• **Task directions**
The reply should hold only the lines below from the one with "- Refined text" to the end, each copied exactly.

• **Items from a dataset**
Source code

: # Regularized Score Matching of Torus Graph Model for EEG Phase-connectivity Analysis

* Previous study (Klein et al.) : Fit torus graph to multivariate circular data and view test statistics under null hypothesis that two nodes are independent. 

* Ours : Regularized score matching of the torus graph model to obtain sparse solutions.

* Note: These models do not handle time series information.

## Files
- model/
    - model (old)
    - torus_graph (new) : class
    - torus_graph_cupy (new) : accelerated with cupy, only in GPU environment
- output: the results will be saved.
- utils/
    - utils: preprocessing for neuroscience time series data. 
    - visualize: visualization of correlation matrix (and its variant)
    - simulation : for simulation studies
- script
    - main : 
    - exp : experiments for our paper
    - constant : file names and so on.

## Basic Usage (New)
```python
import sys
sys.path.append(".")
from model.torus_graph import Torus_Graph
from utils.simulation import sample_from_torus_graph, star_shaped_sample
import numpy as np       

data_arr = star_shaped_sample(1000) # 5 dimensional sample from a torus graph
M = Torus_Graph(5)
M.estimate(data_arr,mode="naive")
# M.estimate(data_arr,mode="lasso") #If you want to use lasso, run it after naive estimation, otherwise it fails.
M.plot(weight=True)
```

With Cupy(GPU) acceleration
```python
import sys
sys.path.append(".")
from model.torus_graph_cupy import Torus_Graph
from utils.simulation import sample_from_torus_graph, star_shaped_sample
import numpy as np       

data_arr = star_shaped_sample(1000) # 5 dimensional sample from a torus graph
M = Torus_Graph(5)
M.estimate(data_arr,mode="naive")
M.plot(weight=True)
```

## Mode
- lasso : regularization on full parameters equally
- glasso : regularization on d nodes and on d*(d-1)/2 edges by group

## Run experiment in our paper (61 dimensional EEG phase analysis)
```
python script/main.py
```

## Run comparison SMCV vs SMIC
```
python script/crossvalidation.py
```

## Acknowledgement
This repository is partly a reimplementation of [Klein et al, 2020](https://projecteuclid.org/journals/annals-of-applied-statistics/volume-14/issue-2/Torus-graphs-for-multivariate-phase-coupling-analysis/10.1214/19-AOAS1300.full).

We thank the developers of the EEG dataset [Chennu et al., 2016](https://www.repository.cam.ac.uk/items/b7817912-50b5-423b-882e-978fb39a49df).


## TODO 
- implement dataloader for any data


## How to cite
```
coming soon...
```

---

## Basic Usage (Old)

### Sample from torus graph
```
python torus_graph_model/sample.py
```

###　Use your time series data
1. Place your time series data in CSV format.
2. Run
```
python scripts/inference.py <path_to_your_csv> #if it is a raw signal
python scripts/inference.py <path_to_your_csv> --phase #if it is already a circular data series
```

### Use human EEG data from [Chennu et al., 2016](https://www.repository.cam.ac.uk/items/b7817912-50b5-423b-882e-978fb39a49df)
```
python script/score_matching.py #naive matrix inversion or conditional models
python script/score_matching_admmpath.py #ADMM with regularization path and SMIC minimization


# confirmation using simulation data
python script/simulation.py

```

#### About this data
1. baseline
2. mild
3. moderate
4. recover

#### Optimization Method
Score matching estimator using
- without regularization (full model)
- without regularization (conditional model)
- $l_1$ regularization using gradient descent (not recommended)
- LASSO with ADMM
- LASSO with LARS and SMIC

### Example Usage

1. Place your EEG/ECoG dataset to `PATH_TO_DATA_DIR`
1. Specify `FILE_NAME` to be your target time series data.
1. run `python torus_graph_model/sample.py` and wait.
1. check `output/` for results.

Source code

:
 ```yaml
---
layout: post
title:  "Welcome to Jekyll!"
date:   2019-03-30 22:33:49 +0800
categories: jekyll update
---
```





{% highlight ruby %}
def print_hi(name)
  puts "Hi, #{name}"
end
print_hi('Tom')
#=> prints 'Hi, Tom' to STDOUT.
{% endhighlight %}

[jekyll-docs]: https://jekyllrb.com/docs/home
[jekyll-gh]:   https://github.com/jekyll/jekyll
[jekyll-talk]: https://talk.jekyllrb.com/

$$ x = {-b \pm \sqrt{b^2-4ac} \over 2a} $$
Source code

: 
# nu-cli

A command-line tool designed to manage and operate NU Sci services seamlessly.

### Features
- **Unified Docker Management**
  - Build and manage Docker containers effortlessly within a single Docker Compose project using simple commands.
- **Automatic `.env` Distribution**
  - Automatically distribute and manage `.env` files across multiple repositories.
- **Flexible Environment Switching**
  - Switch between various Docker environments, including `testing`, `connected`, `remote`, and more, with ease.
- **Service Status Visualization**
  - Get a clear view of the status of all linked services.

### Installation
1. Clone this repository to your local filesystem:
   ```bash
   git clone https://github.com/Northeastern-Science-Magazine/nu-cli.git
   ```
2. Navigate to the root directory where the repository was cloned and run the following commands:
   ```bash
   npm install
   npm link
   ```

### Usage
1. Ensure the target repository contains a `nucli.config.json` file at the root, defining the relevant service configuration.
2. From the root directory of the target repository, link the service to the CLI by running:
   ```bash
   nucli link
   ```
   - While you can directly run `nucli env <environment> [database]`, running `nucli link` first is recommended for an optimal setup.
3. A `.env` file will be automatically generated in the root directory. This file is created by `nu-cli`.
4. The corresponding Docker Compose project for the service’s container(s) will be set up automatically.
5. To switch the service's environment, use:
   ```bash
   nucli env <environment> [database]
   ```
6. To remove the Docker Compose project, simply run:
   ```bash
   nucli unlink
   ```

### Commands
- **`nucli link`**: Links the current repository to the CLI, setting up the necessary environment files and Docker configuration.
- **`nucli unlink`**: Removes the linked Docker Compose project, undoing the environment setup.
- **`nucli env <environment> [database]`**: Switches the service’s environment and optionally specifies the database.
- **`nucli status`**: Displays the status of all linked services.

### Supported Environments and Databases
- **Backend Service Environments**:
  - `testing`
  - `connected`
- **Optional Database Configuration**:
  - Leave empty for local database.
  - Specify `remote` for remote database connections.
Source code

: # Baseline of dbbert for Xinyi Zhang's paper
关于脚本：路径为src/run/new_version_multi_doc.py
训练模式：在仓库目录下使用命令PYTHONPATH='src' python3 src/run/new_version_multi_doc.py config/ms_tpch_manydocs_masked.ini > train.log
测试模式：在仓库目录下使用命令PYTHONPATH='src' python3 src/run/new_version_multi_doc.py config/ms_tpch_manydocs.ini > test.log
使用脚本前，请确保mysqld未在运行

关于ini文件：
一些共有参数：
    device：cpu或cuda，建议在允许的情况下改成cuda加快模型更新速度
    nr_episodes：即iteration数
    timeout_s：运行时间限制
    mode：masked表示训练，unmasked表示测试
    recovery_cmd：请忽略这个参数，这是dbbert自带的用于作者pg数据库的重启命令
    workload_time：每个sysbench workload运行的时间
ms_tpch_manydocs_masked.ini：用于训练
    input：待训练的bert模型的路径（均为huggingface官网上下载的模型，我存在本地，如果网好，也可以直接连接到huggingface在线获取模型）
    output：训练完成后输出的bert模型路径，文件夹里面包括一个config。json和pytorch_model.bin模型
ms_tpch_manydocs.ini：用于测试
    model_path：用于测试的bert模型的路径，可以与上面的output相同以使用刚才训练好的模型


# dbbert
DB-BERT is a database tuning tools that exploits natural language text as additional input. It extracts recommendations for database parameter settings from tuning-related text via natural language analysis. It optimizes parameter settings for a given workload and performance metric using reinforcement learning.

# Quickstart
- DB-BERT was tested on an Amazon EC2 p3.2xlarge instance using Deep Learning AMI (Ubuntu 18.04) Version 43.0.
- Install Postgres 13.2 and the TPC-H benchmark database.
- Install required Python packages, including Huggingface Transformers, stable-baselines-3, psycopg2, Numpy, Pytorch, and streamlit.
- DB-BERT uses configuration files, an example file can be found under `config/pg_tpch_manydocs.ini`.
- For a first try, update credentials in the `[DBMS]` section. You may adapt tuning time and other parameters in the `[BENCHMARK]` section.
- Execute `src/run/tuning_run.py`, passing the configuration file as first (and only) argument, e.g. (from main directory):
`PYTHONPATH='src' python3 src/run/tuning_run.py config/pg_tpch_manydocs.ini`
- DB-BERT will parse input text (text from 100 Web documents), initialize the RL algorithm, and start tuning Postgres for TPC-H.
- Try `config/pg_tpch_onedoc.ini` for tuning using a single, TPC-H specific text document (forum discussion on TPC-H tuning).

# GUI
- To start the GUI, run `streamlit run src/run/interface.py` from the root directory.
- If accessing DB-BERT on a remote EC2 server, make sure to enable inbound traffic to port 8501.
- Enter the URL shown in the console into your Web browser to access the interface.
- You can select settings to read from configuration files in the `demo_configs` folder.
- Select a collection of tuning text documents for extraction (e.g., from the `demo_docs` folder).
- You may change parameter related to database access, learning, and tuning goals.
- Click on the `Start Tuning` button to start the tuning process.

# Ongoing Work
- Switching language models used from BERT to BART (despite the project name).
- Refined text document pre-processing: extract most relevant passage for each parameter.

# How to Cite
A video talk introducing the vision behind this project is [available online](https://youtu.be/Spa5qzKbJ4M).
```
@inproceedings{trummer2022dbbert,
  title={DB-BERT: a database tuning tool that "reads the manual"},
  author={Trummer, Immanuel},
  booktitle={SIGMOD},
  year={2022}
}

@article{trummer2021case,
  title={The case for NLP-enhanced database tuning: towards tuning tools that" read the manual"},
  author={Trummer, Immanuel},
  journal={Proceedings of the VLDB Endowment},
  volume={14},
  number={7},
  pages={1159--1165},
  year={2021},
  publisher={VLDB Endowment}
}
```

• **Response to the exercise**
- Refined text document pre-processing: extract most relevant passage for each parameter.

# How to Cite
A video talk introducing the vision behind this project is [available online](https://youtu.be/Spa5qzKbJ4M).
```
@inproceedings{trummer2022dbbert,
  title={DB-BERT: a database tuning tool that "reads the manual"},
  author={Trummer, Immanuel},
  booktitle={SIGMOD},
  year={2022}
}

@article{trummer2021case,
  title={The case for NLP-enhanced database tuning: towards tuning tools that" read the manual"},
  author={Trummer, Immanuel},
  journal={Proceedings of the VLDB Endowment},
  volume={14},
  number={7},
  pages={1159--1165},
  year={2021},
  publisher={VLDB Endowment}
}
```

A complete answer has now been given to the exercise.